Kasi Lemmons’ first feature film since 2013’s Black Nativity is Harriet, a long overdue biopic of abolitionist, underground railroad conductor, and Union spy Harriet Tubman. It is amazing to me that it is twenty-goddamn-nineteen and we are only just now getting the first feature film about Harriet Tubman. There should be a million movies about Harriet Tubman. Steven Spielberg should be making one just about the Combahee River Raid. But Harriet is the first film to give Tubman the big screen treatment, and it is a very conventional, by the book biopic. Would I like something bolder and more individual? Yes. Will I accept this as the first in what will hopefully be a glut of Harriet Tubman movies? Also yes.

Cynthia Erivo stars as Harriet Tubman, who begins her life as Araminta “Minty” Ross, a slave on a Maryland plantation. Minty’s father is a free man, but her mother, who was supposed to be freed at age 45, is a slave, which means Minty and all of her siblings are slaves, too. I know there is a general weariness with reducing the black American experience on film to slavery, but Lemmons, who also co-wrote the script with Gregory Allen Howard, avoids many clichés of the genre, skipping over depicting abuse and auction blocks—though the threat of sale hangs over Minty and her family as a form of psychological control. Still, there are some clichés, most of which are unavoidable because by the 1850s, the pro-slavery South was mostly a f-cking parody of itself. This is the moment right before the Civil War, when Southern slave owners were frothing at the mouth because the Northern attitude toward runaways was “LOL no we’re not sending them back”. Much of that representation falls to Joe Alwyn, who stars as Minty’s fanatical owner, Gideon. (Between this, The Favourite, Boy Erased, and Operation Finale, Alwyn is starting to be pigeonholed as a cinematic asshole.)

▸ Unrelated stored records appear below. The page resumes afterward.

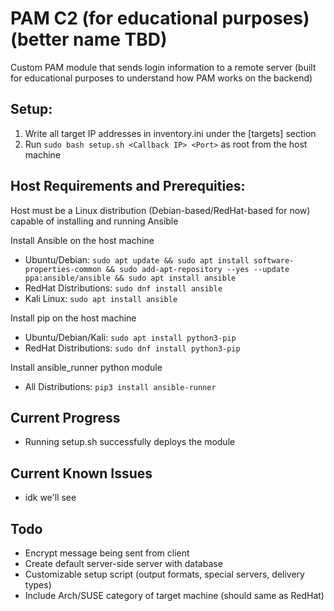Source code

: # PAM C2 (for educational purposes) (better name TBD)
Custom PAM module that sends login information to a remote server (built for educational purposes to understand how PAM works on the backend)

## Setup:
1. Write all target IP addresses in inventory.ini under the [targets] section
2. Run `sudo bash setup.sh <Callback IP> <Port>` as root from the host machine

## Host Requirements and Prerequities:
Host must be a Linux distribution (Debian-based/RedHat-based for now) capable of installing and running Ansible

Install Ansible on the host machine
- Ubuntu/Debian: `sudo apt update && sudo apt install software-properties-common && sudo add-apt-repository --yes --update ppa:ansible/ansible && sudo apt install ansible`
- RedHat Distributions: `sudo dnf install ansible`
- Kali Linux: `sudo apt install ansible`

Install pip on the host machine
- Ubuntu/Debian/Kali: `sudo apt install python3-pip`
- RedHat Distributions: `sudo dnf install python3-pip`

Install ansible_runner python module
- All Distributions: `pip3 install ansible-runner`

## Current Progress
- Running setup.sh successfully deploys the module

## Current Known Issues
- idk we'll see

## Todo
- Encrypt message being sent from client
- Create default server-side server with database
- Customizable setup script (output formats, special servers, delivery types)
- Include Arch/SUSE category of target machine (should same as RedHat)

Like most movies now, Harriet is too long, and establishing Minty’s life on the plantation takes up the whole first act. This is the section of the film that will likely rub most people the wrong way, and a more inventive take on Tubman’s life could arguably skip it altogether. Her story really begins when she flees, alone, one hundred miles to Philadelphia, where she is reborn as Harriet Tubman. It takes almost half the film to get to that point in Harriet. Once she is living free as Harriet, though, the film picks up some momentum. Harriet begins her journeys south to liberate other slaves, including her family members still in Maryland. At this point, Harriet basically becomes a superhero movie.

All the pieces are there: Harriet has a pseudonym, “Moses”; she has a sidekick, Walter (Henry Hunter Hall); she has an archenemy in Gideon; and she has superpowers, as Harriet has visions that warn her of danger and show her the way on her travels. I am not opposed to framing Harriet Tubman’s story as a superhero origin, especially since this is her first feature film. Contextualizing Harriet as the kind of person who fights for good against great odds, who achieves an improbable victory and demoralizes her foes isn’t too far from reality anyway, and general audiences are now well-trained in the cinema of superheroes, so this is a way to make Harriet’s story broadly appealing.

Harriet is a solid, if formulaic, biopic. It’s a decent enough entry into what will hopefully become a plethora of Tubman projects. (And to be fair, every biopic I saw at TIFF was conventional, the only one that does anything even a little bit interesting is A Beautiful Day in the Neighborhood, by virtue of not really being about Mr. Rogers.) Cynthia Erivo is believable as this version of Harriet, a touched-by-God Chosen One, though I understand if this film doesn’t go far enough for some. By skewing toward the widest audience possible, Harriet sands some edges and brushes past others altogether (such as: Northerners were not necessarily less racist than their Southern counterparts, they just had a different moral interpretation of the Bible. The North was still hella racist). But as the first feature depiction of Harriet Tubman, Harriet is a hopeful and triumphant story about one of America’s greatest superheroes.